▶ [Work instruction] List the lines of this listing that hold the word "KITT".

▶ [Supplied material]
>>>

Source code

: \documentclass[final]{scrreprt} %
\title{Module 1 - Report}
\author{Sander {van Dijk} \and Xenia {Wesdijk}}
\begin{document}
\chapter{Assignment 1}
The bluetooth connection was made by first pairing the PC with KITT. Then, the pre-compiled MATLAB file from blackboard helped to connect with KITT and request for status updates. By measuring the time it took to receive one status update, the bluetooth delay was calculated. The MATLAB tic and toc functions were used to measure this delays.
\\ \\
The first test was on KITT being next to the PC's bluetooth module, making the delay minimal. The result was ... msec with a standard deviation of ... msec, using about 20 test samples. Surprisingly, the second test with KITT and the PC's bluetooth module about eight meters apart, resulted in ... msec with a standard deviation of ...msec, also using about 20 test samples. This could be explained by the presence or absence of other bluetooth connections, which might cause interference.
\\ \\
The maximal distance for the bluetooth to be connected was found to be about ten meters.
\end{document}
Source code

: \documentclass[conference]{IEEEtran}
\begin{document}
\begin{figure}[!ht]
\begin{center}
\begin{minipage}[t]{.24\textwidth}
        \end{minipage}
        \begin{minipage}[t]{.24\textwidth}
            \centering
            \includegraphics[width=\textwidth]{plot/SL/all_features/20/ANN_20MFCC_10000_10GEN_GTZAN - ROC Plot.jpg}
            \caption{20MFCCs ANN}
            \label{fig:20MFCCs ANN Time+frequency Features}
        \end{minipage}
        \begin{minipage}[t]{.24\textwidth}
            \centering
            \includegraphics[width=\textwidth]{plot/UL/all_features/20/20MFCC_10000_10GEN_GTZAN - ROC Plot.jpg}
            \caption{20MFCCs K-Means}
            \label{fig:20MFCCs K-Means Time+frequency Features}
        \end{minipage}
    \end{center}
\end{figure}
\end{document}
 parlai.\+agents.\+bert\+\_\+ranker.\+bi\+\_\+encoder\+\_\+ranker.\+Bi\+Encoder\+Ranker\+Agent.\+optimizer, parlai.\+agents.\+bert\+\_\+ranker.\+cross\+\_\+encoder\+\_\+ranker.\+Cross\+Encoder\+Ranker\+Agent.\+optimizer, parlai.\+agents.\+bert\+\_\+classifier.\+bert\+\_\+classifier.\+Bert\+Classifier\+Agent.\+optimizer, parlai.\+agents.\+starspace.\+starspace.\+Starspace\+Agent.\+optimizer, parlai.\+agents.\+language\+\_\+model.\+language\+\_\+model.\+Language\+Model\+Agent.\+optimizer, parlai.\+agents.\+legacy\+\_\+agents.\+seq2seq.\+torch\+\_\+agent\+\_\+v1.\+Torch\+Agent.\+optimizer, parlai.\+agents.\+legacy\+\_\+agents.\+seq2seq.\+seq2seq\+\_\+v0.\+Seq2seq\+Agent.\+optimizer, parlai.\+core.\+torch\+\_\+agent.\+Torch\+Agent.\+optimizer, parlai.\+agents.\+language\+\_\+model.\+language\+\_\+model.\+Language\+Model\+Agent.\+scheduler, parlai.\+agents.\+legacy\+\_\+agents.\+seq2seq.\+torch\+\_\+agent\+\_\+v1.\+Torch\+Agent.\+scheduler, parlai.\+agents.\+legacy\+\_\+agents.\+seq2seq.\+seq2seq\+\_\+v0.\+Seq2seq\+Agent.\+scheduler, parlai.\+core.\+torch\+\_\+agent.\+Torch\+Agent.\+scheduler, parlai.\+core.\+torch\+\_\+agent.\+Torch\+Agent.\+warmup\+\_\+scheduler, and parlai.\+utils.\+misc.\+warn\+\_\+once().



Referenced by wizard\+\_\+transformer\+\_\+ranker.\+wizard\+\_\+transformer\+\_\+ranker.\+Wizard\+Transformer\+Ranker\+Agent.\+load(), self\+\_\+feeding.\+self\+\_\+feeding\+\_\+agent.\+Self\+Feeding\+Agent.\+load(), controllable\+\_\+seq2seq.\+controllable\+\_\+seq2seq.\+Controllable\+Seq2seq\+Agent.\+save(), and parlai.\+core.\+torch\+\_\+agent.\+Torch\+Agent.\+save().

<<<

▶ [Answer to the exercise]
The bluetooth connection was made by first pairing the PC with KITT. Then, the pre-compiled MATLAB file from blackboard helped to connect with KITT and request for status updates. By measuring the time it took to receive one status update, the bluetooth delay was calculated. The MATLAB tic and toc functions were used to measure this delays.
The first test was on KITT being next to the PC's bluetooth module, making the delay minimal. The result was ... msec with a standard deviation of ... msec, using about 20 test samples. Surprisingly, the second test with KITT and the PC's bluetooth module about eight meters apart, resulted in ... msec with a standard deviation of ...msec, also using about 20 test samples. This could be explained by the presence or absence of other bluetooth connections, which might cause interference.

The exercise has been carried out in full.